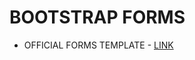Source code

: # BOOTSTRAP FORMS

* OFFICIAL FORMS TEMPLATE - [LINK](https://getbootstrap.com/docs/4.1/examples/checkout/) 

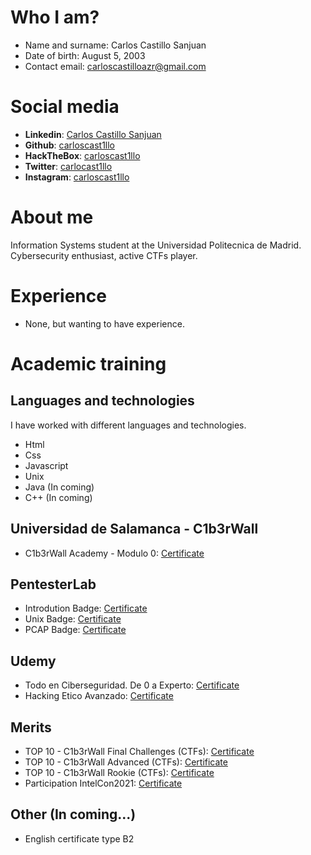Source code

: # Who I am?

- Name and surname: Carlos Castillo Sanjuan
- Date of birth: August 5, 2003
- Contact email: carloscastilloazr@gmail.com

# Social media

- **Linkedin**: [Carlos Castillo Sanjuan](https://www.linkedin.com/in/carloscastillosanjuan/)
- **Github**: [carloscast1llo](https://github.com/carloscast1llo)
- **HackTheBox**: [carloscast1llo](https://www.hackthebox.eu/home/users/profile/681708)
- **Twitter**: [carlocast1llo](https://twitter.com/carlocast1llo)
- **Instagram**: [carloscast1llo](https://www.instagram.com/carloscast1llo/)

# About me
Information Systems student at the Universidad Politecnica de Madrid. Cybersecurity enthusiast, active CTFs player. 

# Experience
- None, but wanting to have experience.

# Academic training

## Languages and technologies

I have worked with different languages and technologies.

- Html
- Css
- Javascript
- Unix
- Java (In coming)
- C++ (In coming)

## Universidad de Salamanca - C1b3rWall
- C1b3rWall Academy - Modulo 0: [Certificate](https://github.com/carloscast1llo/Curriculum/blob/main/Certificates/Certificado%20CW_Modulo%200.pdf)

## PentesterLab
- Introdution Badge: [Certificate](https://github.com/carloscast1llo/Curriculum/blob/main/Certificates/IntroductionBadge.pdf)
- Unix Badge: [Certificate](https://github.com/carloscast1llo/Curriculum/blob/main/Certificates/UnixBadge.pdf)
- PCAP Badge: [Certificate](https://github.com/carloscast1llo/Curriculum/blob/main/Certificates/PCAP_Badge.pdf)

## Udemy
- Todo en Ciberseguridad. De 0 a Experto: [Certificate](https://github.com/carloscast1llo/Curriculum/blob/main/Certificates/CertificadoUdemy_0aE.pdf)
- Hacking Etico Avanzado: [Certificate](https://github.com/carloscast1llo/Curriculum/blob/main/Certificates/HackingEtico.pdf)

## Merits
- TOP 10 - C1b3rWall Final Challenges (CTFs): [Certificate](https://c1b3rwall.hackrocks.com/certs/fcb0a19a-f185-4612-b8a1-501609f7060f)
- TOP 10 - C1b3rWall Advanced (CTFs): [Certificate](https://c1b3rwall.hackrocks.com/certs/78d3c45a-7977-4e76-9706-5ad9fdfe5959)
- TOP 10 - C1b3rWall Rookie (CTFs): [Certificate](https://c1b3rwall.hackrocks.com/certs/ac7eba5b-25a1-4c11-929e-43cb7f3f4f65)
- Participation IntelCon2021: [Certificate](https://github.com/carloscast1llo/Curriculum/blob/main/)

## Other (In coming...)
- English certificate type B2
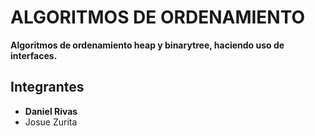 # ALGORITMOS DE ORDENAMIENTO
 __Algoritmos de ordenamiento heap y binarytree, haciendo uso de interfaces.__
 ## Integrantes
* **Daniel Rivas**
* Josue Zurita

● **What is being asked**
Copy out precisely the lines from the line with "- C++ (In coming)" to the line with "- TOP 10 - C1b3rWall Advanced" in the material above, including those two lines and omitting all the rest.

● **Reply**
- C++ (In coming)

## Universidad de Salamanca - C1b3rWall
- C1b3rWall Academy - Modulo 0: [Certificate](https://github.com/carloscast1llo/Curriculum/blob/main/Certificates/Certificado%20CW_Modulo%200.pdf)

## PentesterLab
- Introdution Badge: [Certificate](https://github.com/carloscast1llo/Curriculum/blob/main/Certificates/IntroductionBadge.pdf)
- Unix Badge: [Certificate](https://github.com/carloscast1llo/Curriculum/blob/main/Certificates/UnixBadge.pdf)
- PCAP Badge: [Certificate](https://github.com/carloscast1llo/Curriculum/blob/main/Certificates/PCAP_Badge.pdf)

## Udemy
- Todo en Ciberseguridad. De 0 a Experto: [Certificate](https://github.com/carloscast1llo/Curriculum/blob/main/Certificates/CertificadoUdemy_0aE.pdf)
- Hacking Etico Avanzado: [Certificate](https://github.com/carloscast1llo/Curriculum/blob/main/Certificates/HackingEtico.pdf)

## Merits
- TOP 10 - C1b3rWall Final Challenges (CTFs): [Certificate](https://c1b3rwall.hackrocks.com/certs/fcb0a19a-f185-4612-b8a1-501609f7060f)
- TOP 10 - C1b3rWall Advanced (CTFs): [Certificate](https://c1b3rwall.hackrocks.com/certs/78d3c45a-7977-4e76-9706-5ad9fdfe5959)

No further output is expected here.